The instantaneous power, P1 = VAC * IA
The instantaneous power, P2 = VBC * IB
ΣTrPwr = P1 + P2.
How can 4 oscilloscope channels measure a 3-phase system?
Blondel’s theorem states that for an N-wire system, with voltage measured relative to one of the wires, total power can be measured using N–1 wattmeters.
For example, in a 3-wire system, either star or delta, the total power of the system can be determined by using 2 voltage channels and 2 current channels. For example, a star system is shown in Figure 15. Following Kirchoff’s Current Law, all current in the system can be found if two of the currents are known. Voltages in the system can be determined by measuring two phases with respect to the third.
The instantaneous power measured by each wattmeter is the product of the instantaneous voltage and current samples.
Wattmeter 1 is comprised of iA and vAC, where
p1 = iA(vAC) = iA(v1 – v3)
Wattmeter 2 is comprised of iB and vBC, where
p2 = iB(vBC) = iB(v2 – v3)
p1 + p2 = iA(v1 – v3) + iB(v2 – v3) = iAv1 – iAv3 + iBv2 – iBv3
p1 + p2 = iAv1 + iBv2 – (iA + iB)v3 (Equation 1)
Per Kirchoff’s Current Law,
iA + iB + iC = 0, so iA + iB = –iC (Equation 2)
Substituting for (iA + iB) in Equation 1:
p1 + p2 = iAv1 + iBv2 + iCv3 which is the total instantaneous power in all 3 phases.
Thus, the total power in the 3-wire system can be determined by using two voltage channels and two current channels to form two wattmeters.
Reference: Blondel, A.; Measurement of the Energy of Polyphase Currents; Proceedings of the International Electrical Congress; August 1893; American Institute of Electrical Engineers
Measuring 3-phase, 3-wire systems with 3 voltage channels and 3 current channels (3V3I)
Even though only two wattmeters are required to measure the total power in a three-wire system, there are advantages to using three wattmeters. The three-wattmeter configuration requires six oscilloscope channels: 3 voltages and 3 currents. This 3V3I configuration provides individual phase-to-neutral voltages and the power in each individual phase, which is not available in the two-wattmeter configuration.
For 3-wire systems, measured with 3V3I, the IMDA software includes a setting to convert line-to-line (L-L) voltages to line-to-neutral (L-N) voltages. Although there is no physical neutral in this system, it is possible to determine the instantaneous line-to-neutral voltages from the instantaneous line-to-line voltages.
This point-by-point LL-LN conversion expresses all voltages relative to a single reference and corrects the phase relationships between voltage and current for each phase. You can see the phase correction of the LL-LN conversion by noting the phase relationships on the phasor diagram with conversion turned on and off. Turning on LL-LN conversion allows instantaneous power calculations by multiplying phase-to-neutral voltages and phase currents. For example, we can find the total true power (ΣTrPwr) being supplied to the load.

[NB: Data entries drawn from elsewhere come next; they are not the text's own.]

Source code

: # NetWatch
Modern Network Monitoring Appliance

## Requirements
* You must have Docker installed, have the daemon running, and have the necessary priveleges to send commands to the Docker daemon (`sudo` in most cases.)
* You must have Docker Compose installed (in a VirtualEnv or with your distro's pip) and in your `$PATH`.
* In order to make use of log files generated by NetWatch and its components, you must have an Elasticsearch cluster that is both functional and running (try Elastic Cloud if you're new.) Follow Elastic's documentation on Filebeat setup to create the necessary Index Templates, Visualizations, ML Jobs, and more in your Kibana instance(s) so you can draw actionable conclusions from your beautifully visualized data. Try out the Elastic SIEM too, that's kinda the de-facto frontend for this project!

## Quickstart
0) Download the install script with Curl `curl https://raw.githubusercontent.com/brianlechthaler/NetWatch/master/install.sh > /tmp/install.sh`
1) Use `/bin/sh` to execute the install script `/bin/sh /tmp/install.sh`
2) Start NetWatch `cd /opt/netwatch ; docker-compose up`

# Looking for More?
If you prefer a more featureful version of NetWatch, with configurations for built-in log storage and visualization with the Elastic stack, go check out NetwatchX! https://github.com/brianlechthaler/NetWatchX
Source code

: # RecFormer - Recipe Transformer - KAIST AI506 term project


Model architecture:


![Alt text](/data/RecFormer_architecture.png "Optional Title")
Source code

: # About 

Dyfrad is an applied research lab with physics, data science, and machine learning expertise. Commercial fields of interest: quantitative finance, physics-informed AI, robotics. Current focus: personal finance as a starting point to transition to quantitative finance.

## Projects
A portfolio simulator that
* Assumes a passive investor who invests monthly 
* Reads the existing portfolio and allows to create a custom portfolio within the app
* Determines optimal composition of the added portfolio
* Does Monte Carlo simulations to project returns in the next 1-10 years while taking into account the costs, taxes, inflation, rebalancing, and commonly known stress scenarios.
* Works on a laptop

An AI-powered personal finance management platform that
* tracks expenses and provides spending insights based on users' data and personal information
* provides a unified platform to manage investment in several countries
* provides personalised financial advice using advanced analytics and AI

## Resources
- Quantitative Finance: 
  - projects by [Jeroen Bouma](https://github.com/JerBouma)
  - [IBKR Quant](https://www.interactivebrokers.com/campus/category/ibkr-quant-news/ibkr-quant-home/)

ΣTrPwr = (vAN * iA) + (vBN * iB) + (vCN * iC
Measuring 3-phase, 4-wire systems with 3 voltage channels and 3 current channels (3V3I)
Three voltage channels and three current channels are required to measure the total power in a system that uses a neutral conductor between the line and the drive, or the drive and the motor. Such a 4-wire system is shown in Figure 19. The voltages are all measured relative to the neutral. Phase-to-phase voltages can be accurately calculated from the phase-to-neutral voltage amplitudes and phases using vector mathematics. The total power, ΣTrPwr = P1 + P2 + P3.
Measurements for VFD System Blocks
Different measurements and techniques are used for different functional blocks within the VFD system. For each of these blocks (input, DC bus, output and motor) we will describe key measurements and note where they can be found in the IMDA analysis tools on the 5 and 6 Series MSOs.
The IMDA software includes a 3-phase Autoset function that automatically configures voltages and current sources based on the selected wiring configuration. It will optimally set up the vertical, horizontal, acquisition, and trigger parameters on the oscilloscope and may be done on all active power measurements. This greatly simplifies measurement setup, especially for PWM waveforms on the output of the VFD.
Input (line) measurements
Most industrial and heavy commercial VFDs have 3-phase inputs. Smaller drives may use single-phase line voltage. Especially in electric vehicle and other battery-powered applications, drives are often powered by DC. The IMDA power analysis software supports all of these configurations (see “Wiring Configurations”) above. In the IMDA measurement package, the Power Quality and Harmonics groups are used to quantify the power consumption of the drive and the expected impact of the drive on a power distribution system.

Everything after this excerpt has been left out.